Atualmente, mais precisamente em 2014, segundo dados do citado Mapa, o Brasil manteve a sua posição de maior produtor e exportador mundial de café e de segundo maior consumidor do produto. A safra alcançou 45,34 milhões de sacas de 60 kg de café beneficiado, em 15 Estados, com destaque para Minas Gerais, que respondeu por 49,93% da produção nacional, seguido do Espírito Santo, São Paulo, Bahia, Rondônia e Paraná.  O parque cafeeiro brasileiro é estimado em 2,256 milhões de hectares com aproximados 287 mil produtores em cerca de 1.900 municípios distribuídos pelos seguintes Estados: Acre, Bahia, Ceará, Espírito Santo, Goiás, Distrito Federal, Mato Grosso, Mato Grosso do Sul, Minas Gerais, Pará, Paraná, Pernambuco, Rio de Janeiro, Rondônia e São Paulo[2]. E, também, de acordo com o citado Ministério, a cafeicultura brasileira é uma das mais exigentes do mundo em relação a questões sociais e ambientais com a preocupação de garantir a produção de um café sustentável.

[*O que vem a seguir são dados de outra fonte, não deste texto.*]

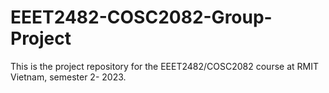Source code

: # EEET2482-COSC2082-Group-Project
This is the project repository for the EEET2482/COSC2082 course at RMIT Vietnam, semester 2- 2023.
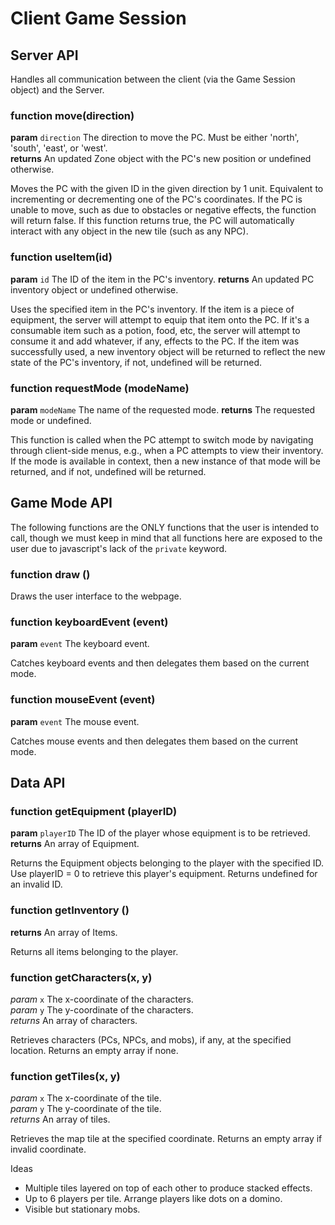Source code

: # Client Game Session

## Server API

Handles all communication between the client (via the Game Session object) and the Server.

### function move(direction)

**param** `direction` The direction to move the PC. Must be either 'north', 'south', 'east', or 'west'.  
**returns** An updated Zone object with the PC's new position or undefined otherwise.

Moves the PC with the given ID in the given direction by 1 unit. Equivalent to incrementing or decrementing one of the PC's coordinates. If the PC is unable to move, such as due to obstacles or negative effects, the function will return false. If this function returns true, the PC will automatically interact with any object in the new tile (such as any NPC).  

### function useItem(id)

**param** `id` The ID of the item in the PC's inventory.
**returns** An updated PC inventory object or undefined otherwise.

Uses the specified item in the PC's inventory. If the item is a piece of equipment, the server will attempt to equip that item onto the PC. If it's a consumable item such as a potion, food, etc, the server will attempt to consume it and add whatever, if any, effects to the PC. If the item was successfully used, a new inventory object will be returned to reflect the new state of the PC's inventory, if not, undefined will be returned.

### function requestMode (modeName) 

**param** `modeName` The name of the requested mode.
**returns** The requested mode or undefined.

This function is called when the PC attempt to switch mode by navigating through client-side menus, e.g., when a PC attempts to view their inventory. If the mode is available in context, then a new instance of that mode will be returned, and if not, undefined will be returned.

## Game Mode API

The following functions are the ONLY functions that the user is intended to call, though we must keep in mind that all functions here are exposed to the user due to javascript's lack of the `private` keyword.

### function draw ()

Draws the user interface to the webpage.

### function keyboardEvent (event)

**param** `event` The keyboard event.

Catches keyboard events and then delegates them based on the current mode.

### function mouseEvent (event)

**param** `event` The mouse event.

Catches mouse events and then delegates them based on the current mode.

## Data API

### function getEquipment (playerID)

**param** `playerID` The ID of the player whose equipment is to be retrieved.
**returns** An array of Equipment.

Returns the Equipment objects belonging to the player with the specified ID. Use playerID = 0 to retrieve this player's equipment. Returns undefined for an invalid ID.

### function getInventory ()

**returns** An array of Items.

Returns all items belonging to the player.

### function getCharacters(x, y)

*param* `x` The x-coordinate of the characters.  
*param* `y` The y-coordinate of the characters.  
*returns* An array of characters.
  
Retrieves characters (PCs, NPCs, and mobs), if any, at the specified location. Returns an empty array if none.

### function getTiles(x, y)

*param* `x` The x-coordinate of the tile.  
*param* `y` The y-coordinate of the tile.  
*returns* An array of tiles.
  
Retrieves the map tile at the specified coordinate. Returns an empty array if invalid coordinate.

Ideas
* Multiple tiles layered on top of each other to produce stacked effects.
* Up to 6 players per tile. Arrange players like dots on a domino.
* Visible but stationary mobs.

De todo modo, vale citar a produção de café orgânico, cuja produção não permite a utilização de fertilizantes sintéticos solúveis; agrotóxicos e transgênicos. Além disso, no processo produtivo do produto orgânico são respeitados os princípios agroecológicos, ou seja, contempla-se o uso responsável do solo, da água, do ar e dos demais recursos naturais, com respeito às relações sociais, trabalhistas e culturais[3]. A propósito, o mercado de produtos orgânicos vem se firmando como uma tendência necessária e um dos fatores responsáveis por isso é a demanda cada vez mais forte dos mercados nacional e internacional por esses produtos. Em 2014, no Brasil, a agricultura orgânica movimentou cerca de R$ 2 bilhões e a expectativa é de que no ano de 2016 tal número alcance o patamar de R$ 2,5 bilhões.   Portanto, deduz-se que um importante fator responsável pelo impulso da produção orgânica é o próprio consumidor, muito embora o produto orgânico ainda esteja carente de políticas de modo a reduzir os aproximados 30% a mais no preço em comparação aos produtos convencionais. Enfim, querido e querida leitora, deixo-o com a opção de degustar um delicioso, cremoso e livre de agrotóxicos “cafezinho” nacional. Saúde!

 

Referência

MARCONDES, S. Brasil, amor à primeira vista! Viagem ambiental no Brasil do século XVI ao XXI. São Paulo: Editora Fundação Peirópolis, 2005.

 

Sandra Marcondes é Advogada, com mestrado em Gestão Integrada em Saúde do Trabalho e Meio Ambiente.

 

[1] < http://www.sapc.embrapa.br/antigo/index.php/ultimas-noticias/fundacao-procafe-solucoes-tecnologicas-para-o-desenvolvimento-sustentavel-da-cafeicultura> Acesso em 03.10.15.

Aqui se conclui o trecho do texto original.